Because at the end of the day, if people don’t feel safe, they’re not going to experiment, they’re not going to try, they’re going to play it safe and then that’s going to kill your constant iteration mindset.

Thomas Kohler:
And the incentivation is also important, right? Because if you, let’s say, create the right workflow that is then eliminating your job from a narrative, that’s also maybe not what you then naturally will do.

Shlomit Gruman:
Yeah, none of it. I mean, and I can understand it’s very human, right? It’s very normal that people will be fearful of their jobs and about their future, and I think this is also where leadership comes.

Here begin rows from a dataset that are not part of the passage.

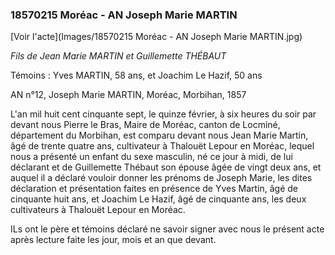 ### 18570215 Moréac - AN Joseph Marie MARTIN

[Voir l'acte](Images/18570215 Moréac - AN Joseph Marie MARTIN.jpg)

*Fils de Jean Marie MARTIN et Guillemette THÉBAUT*

Témoins : Yves MARTIN, 58 ans, et Joachim Le Hazif, 50 ans

AN n°12, Joseph Marie MARTIN, Moréac, Morbihan, 1857

L'an mil huit cent cinquante sept, le quinze février, à six heures du soir par devant nous Pierre le Bras, Maire de Moréac, canton de Locminé, département du Morbihan, est comparu devant nous Jean Marie Martin, âgé de trente quatre ans, cultivateur à Thalouët Lepour en Moréac, lequel nous a présenté un enfant du sexe masculin, né ce jour à midi, de lui déclarant et de Guillemette Thébaut son épouse âgée de vingt deux ans, et auquel il a déclaré vouloir donner les prénoms de Joseph Marie, les dites déclaration et présentation faites en présence de Yves Martin, âgé de cinquante huit ans, et Joachim Le Hazif, âgé de cinquante ans, les deux cultivateurs à Thalouët Lepour en Moréac.

ILs ont le père et témoins déclaré ne savoir signer avec nous le présent acte après lecture faite les jour, mois et an que devant.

So beside, you know, the mindset and creating the right environment is to allow people to see the opportunities in all of it, because I can say, you know, and I can talk openly about the fact that, and I have it from my own experience, careers are changing in front of us, right? So it’s, if people are looking for stability, it’s very difficult to find these days, it’s very difficult to guarantee that, oh, things are just going to be stable the way it is for the next foreseeable future, because we really don’t know, and the experience that we have for the past, especially five years or so, five, six years, is showing us that we can’t predict anything, you know, it’s like, it’s so many unknowns, and the only thing that you can absolutely control is yourself, you can absolutely control your mindset, you can absolutely control your skills, your knowledge, your learnings, and that’s something that leaders, I think, have a huge responsibility to show people the path to it, you know, like hope is willpower and waypower, you need to have both to have hope, and that’s the job of the leaders, you know, you are showing them the way, of course it comes from your own will, but you can show the way and really encourage people, even with this AI, like to explain to them what is AI fluency, help them to develop AI fluency, encourage them, encourage them to experiment and learn and constantly be in this iteration, their personal even iterations process, so yeah, I mean, I think it’s a lot about just looking at yourself and what you can do.

Thomas Kohler:
That’s a great final word, we’re already at time, thank you so much for the episode, it was really great having you and hope to see you soon.

Shlomit Gruman:
Yeah, thank you, thanks for the conversation.

About the guest

Shlomit Gruman

Shlomit is a people and transformation leader with over 25 years of experience across tech, SaaS, consumer platforms, and banking. She has served as Chief People Officer in complex environments such as hypergrowth, large-scale transformations, and post-acquisition integration. Today, she works with CEOs and leadership teams on operating model redesign and AI-enabled transformation. Her approach combines pragmatic execution, data-driven thinking, and a strong focus on people while leading change.